» Problem
Set down exactly the lines below between the line holding "Next.js API Routes" and the line holding "variables y archivos.", inclusive; no other line belongs in the answer.

Source data:

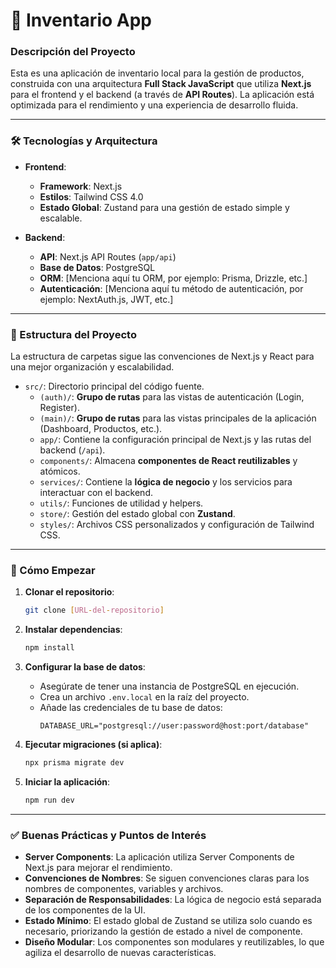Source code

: # 📝 Inventario App

### Descripción del Proyecto

Esta es una aplicación de inventario local para la gestión de productos, construida con una arquitectura **Full Stack JavaScript** que utiliza **Next.js** para el frontend y el backend (a través de **API Routes**). La aplicación está optimizada para el rendimiento y una experiencia de desarrollo fluida.

---

### 🛠️ Tecnologías y Arquitectura

* **Frontend**:
    * **Framework**: Next.js
    * **Estilos**: Tailwind CSS 4.0
    * **Estado Global**: Zustand para una gestión de estado simple y escalable.

* **Backend**:
    * **API**: Next.js API Routes (`app/api`)
    * **Base de Datos**: PostgreSQL
    * **ORM**: [Menciona aquí tu ORM, por ejemplo: Prisma, Drizzle, etc.]
    * **Autenticación**: [Menciona aquí tu método de autenticación, por ejemplo: NextAuth.js, JWT, etc.]

---

### 📂 Estructura del Proyecto

La estructura de carpetas sigue las convenciones de Next.js y React para una mejor organización y escalabilidad.

* `src/`: Directorio principal del código fuente.
    * `(auth)/`: **Grupo de rutas** para las vistas de autenticación (Login, Register).
    * `(main)/`: **Grupo de rutas** para las vistas principales de la aplicación (Dashboard, Productos, etc.).
    * `app/`: Contiene la configuración principal de Next.js y las rutas del backend (`/api`).
    * `components/`: Almacena **componentes de React reutilizables** y atómicos.
    * `services/`: Contiene la **lógica de negocio** y los servicios para interactuar con el backend.
    * `utils/`: Funciones de utilidad y helpers.
    * `store/`: Gestión del estado global con **Zustand**.
    * `styles/`: Archivos CSS personalizados y configuración de Tailwind CSS.

---

### 🚀 Cómo Empezar

1.  **Clonar el repositorio**:
    ```bash
    git clone [URL-del-repositorio]
    ```

2.  **Instalar dependencias**:
    ```bash
    npm install
    ```

3.  **Configurar la base de datos**:
    * Asegúrate de tener una instancia de PostgreSQL en ejecución.
    * Crea un archivo `.env.local` en la raíz del proyecto.
    * Añade las credenciales de tu base de datos:
        ```
        DATABASE_URL="postgresql://user:password@host:port/database"
        ```

4.  **Ejecutar migraciones (si aplica)**:
    ```bash
    npx prisma migrate dev
    ```

5.  **Iniciar la aplicación**:
    ```bash
    npm run dev
    ```

---

### ✅ Buenas Prácticas y Puntos de Interés

* **Server Components**: La aplicación utiliza Server Components de Next.js para mejorar el rendimiento.
* **Convenciones de Nombres**: Se siguen convenciones claras para los nombres de componentes, variables y archivos.
* **Separación de Responsabilidades**: La lógica de negocio está separada de los componentes de la UI.
* **Estado Mínimo**: El estado global de Zustand se utiliza solo cuando es necesario, priorizando la gestión de estado a nivel de componente.
* **Diseño Modular**: Los componentes son modulares y reutilizables, lo que agiliza el desarrollo de nuevas características.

» Response
    * **API**: Next.js API Routes (`app/api`)
    * **Base de Datos**: PostgreSQL
    * **ORM**: [Menciona aquí tu ORM, por ejemplo: Prisma, Drizzle, etc.]
    * **Autenticación**: [Menciona aquí tu método de autenticación, por ejemplo: NextAuth.js, JWT, etc.]

---

### 📂 Estructura del Proyecto

La estructura de carpetas sigue las convenciones de Next.js y React para una mejor organización y escalabilidad.

* `src/`: Directorio principal del código fuente.
    * `(auth)/`: **Grupo de rutas** para las vistas de autenticación (Login, Register).
    * `(main)/`: **Grupo de rutas** para las vistas principales de la aplicación (Dashboard, Productos, etc.).
    * `app/`: Contiene la configuración principal de Next.js y las rutas del backend (`/api`).
    * `components/`: Almacena **componentes de React reutilizables** y atómicos.
    * `services/`: Contiene la **lógica de negocio** y los servicios para interactuar con el backend.
    * `utils/`: Funciones de utilidad y helpers.
    * `store/`: Gestión del estado global con **Zustand**.
    * `styles/`: Archivos CSS personalizados y configuración de Tailwind CSS.

---

### 🚀 Cómo Empezar

1.  **Clonar el repositorio**:
    ```bash
    git clone [URL-del-repositorio]
    ```

2.  **Instalar dependencias**:
    ```bash
    npm install
    ```

3.  **Configurar la base de datos**:
    * Asegúrate de tener una instancia de PostgreSQL en ejecución.
    * Crea un archivo `.env.local` en la raíz del proyecto.
    * Añade las credenciales de tu base de datos:
        ```
        DATABASE_URL="postgresql://user:password@host:port/database"
        ```

4.  **Ejecutar migraciones (si aplica)**:
    ```bash
    npx prisma migrate dev
    ```

5.  **Iniciar la aplicación**:
    ```bash
    npm run dev
    ```

---

### ✅ Buenas Prácticas y Puntos de Interés

* **Server Components**: La aplicación utiliza Server Components de Next.js para mejorar el rendimiento.
* **Convenciones de Nombres**: Se siguen convenciones claras para los nombres de componentes, variables y archivos.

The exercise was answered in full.